蒋宇超,复旦大学类脑智能科学与技术研究院博士后,在脑影像方法学和计算精神病学等交叉领域开展研究,利用多模态磁共振技术结合人工智能方法探索精神分裂症的发病和治疗机制。

近5年来,以第一作者在Nature Mental Health,Radiology,Neuroimage等发表SCI论文19篇,入选ESI热点论文和高被引论文2篇,1篇获评F1000推荐论文。主持国自然青年项目、中国博士后基金等,以骨干人员参与科技创新2030“脑科学与类脑研究”青年科学家项目,入选中国博士后创新人才计划、上海市启明星“扬帆专项”、上海市“超级博士后”等人才资助项目。

冯建峰,国家高层次引进人才,现任复旦大学类脑智能科学与技术研究院、大数据学院院长,上海数学中心首席教授,英国华威大学计算机系教授。长期致力于数学、脑科学和计算机科学的交叉融合研究,推动计算脑科学及其应用领域的发展。

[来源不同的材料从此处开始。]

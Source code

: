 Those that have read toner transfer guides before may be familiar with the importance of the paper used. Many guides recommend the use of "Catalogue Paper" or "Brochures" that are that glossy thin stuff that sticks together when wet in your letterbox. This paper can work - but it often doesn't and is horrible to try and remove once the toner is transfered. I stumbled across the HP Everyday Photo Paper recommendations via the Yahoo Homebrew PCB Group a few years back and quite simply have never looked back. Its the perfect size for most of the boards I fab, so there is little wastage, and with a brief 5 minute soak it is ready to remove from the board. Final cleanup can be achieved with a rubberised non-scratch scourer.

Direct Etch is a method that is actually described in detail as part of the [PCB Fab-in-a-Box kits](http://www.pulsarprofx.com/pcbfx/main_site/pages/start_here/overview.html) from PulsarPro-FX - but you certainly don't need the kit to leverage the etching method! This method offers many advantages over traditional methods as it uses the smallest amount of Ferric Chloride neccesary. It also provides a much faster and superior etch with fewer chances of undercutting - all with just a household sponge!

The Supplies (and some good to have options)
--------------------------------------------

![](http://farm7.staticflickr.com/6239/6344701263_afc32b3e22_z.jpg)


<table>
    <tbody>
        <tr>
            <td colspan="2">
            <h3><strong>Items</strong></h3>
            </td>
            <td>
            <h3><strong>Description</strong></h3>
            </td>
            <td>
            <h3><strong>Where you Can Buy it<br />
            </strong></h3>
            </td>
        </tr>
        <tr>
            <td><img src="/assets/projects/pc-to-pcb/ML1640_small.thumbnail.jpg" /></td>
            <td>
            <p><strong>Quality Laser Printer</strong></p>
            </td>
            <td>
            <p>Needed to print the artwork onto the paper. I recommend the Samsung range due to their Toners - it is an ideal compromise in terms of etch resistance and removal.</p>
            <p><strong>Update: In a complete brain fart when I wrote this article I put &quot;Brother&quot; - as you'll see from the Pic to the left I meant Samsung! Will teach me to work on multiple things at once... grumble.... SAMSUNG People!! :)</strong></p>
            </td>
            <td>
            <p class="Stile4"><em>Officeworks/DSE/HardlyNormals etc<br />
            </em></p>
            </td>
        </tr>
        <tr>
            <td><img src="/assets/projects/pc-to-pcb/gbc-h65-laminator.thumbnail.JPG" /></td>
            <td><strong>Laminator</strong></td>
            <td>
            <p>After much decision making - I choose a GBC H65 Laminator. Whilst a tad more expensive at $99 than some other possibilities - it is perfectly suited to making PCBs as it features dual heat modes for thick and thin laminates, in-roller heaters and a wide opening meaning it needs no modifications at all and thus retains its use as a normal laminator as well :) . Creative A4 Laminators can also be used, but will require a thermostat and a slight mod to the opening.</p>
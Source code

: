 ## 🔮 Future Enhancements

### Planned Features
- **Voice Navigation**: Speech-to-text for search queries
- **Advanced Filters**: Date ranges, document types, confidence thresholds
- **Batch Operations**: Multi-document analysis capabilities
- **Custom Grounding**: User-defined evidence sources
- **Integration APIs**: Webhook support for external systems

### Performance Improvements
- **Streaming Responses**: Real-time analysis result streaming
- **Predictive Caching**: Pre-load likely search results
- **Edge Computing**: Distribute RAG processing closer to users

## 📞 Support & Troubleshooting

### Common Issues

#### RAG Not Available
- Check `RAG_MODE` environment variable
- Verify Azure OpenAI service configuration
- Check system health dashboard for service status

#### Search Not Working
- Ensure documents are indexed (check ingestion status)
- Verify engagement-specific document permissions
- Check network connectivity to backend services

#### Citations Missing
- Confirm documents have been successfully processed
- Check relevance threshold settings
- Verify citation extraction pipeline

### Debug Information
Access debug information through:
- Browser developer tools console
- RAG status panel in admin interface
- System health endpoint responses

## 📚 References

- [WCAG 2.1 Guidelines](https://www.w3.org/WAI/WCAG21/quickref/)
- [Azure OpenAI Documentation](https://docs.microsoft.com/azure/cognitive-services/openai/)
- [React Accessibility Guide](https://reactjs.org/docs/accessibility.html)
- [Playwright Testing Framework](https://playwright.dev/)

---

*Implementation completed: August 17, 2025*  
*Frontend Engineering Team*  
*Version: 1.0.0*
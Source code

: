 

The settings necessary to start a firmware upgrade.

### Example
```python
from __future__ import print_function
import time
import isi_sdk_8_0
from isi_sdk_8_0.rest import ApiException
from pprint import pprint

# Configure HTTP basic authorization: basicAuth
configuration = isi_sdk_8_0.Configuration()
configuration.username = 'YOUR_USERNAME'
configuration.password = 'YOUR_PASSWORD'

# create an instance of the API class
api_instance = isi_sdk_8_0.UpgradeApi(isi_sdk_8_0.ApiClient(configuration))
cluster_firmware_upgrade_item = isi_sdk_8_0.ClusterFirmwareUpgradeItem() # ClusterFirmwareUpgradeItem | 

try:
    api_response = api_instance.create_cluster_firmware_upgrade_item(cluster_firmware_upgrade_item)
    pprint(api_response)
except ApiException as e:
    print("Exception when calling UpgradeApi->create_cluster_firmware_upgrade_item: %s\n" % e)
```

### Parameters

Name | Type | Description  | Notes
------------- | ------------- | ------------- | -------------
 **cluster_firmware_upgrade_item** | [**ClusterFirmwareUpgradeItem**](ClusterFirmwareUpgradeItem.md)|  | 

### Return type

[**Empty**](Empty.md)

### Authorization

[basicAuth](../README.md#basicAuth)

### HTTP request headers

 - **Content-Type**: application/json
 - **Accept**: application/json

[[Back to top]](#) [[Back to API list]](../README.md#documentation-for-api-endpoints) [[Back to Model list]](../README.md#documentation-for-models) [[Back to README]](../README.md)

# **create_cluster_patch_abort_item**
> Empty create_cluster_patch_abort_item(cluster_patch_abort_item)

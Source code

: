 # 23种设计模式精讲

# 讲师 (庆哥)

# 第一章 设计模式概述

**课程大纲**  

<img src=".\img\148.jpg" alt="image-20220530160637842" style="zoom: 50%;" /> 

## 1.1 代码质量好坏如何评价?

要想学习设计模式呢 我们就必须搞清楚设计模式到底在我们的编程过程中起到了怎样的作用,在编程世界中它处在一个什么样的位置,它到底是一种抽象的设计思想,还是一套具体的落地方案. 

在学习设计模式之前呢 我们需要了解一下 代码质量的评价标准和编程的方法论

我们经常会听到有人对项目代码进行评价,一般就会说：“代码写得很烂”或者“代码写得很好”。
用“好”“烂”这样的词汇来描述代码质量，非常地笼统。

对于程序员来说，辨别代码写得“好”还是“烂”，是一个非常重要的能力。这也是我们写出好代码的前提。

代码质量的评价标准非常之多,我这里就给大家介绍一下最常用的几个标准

主要研究贡献包括:在精神疾病研究方向,提出并论证抑郁症“奖惩环路失衡”神经机制,通过大数据挖掘验证精神分裂的语言起源假说;在计算神经科学方向,发展了全脑数字孪生脑模型和MNN数学理论;在人工智能方向,发展了多种新型神经网络结构和算法等。共发表三百多篇学术文章,部分成果以通讯作者发表在Nature子刊,Science子刊,JAMA Psychiatry,IEEE TPAMI,Brain,PNAS和PRL等。2011年获英国皇家学会沃夫森研究功勋奖(首位华人),2019年作为三十年来的首位华人受邀在剑桥大学做Paykel Lecture年度冠名讲座。

程炜,复旦大学类脑智能科学与技术研究院青年研究员,博士生导师,复旦大学附属华山医院双聘PI。研究领域为发展影像遗传大数据统计方法及其在神经精神疾病中的应用。入选国家级青年人才、上海市启明星人才计划,主持国自然面上、上海自然基金等项目。

以通讯或第一作者(含共同)身份在相关领域期刊发表论文40余篇,包括脑疾病领域旗舰期刊JAMA Psychiatry、Nature Aging、Nature Mental Health等。研究成果被Brain、Neurology等期刊以专门评论文章正面评价,并成功应用于抑郁症的临床治疗。担任Journal of Neuroscience Methods编委以及Nature Human Behaviour,Biological Psychiatry等多个期刊审稿人。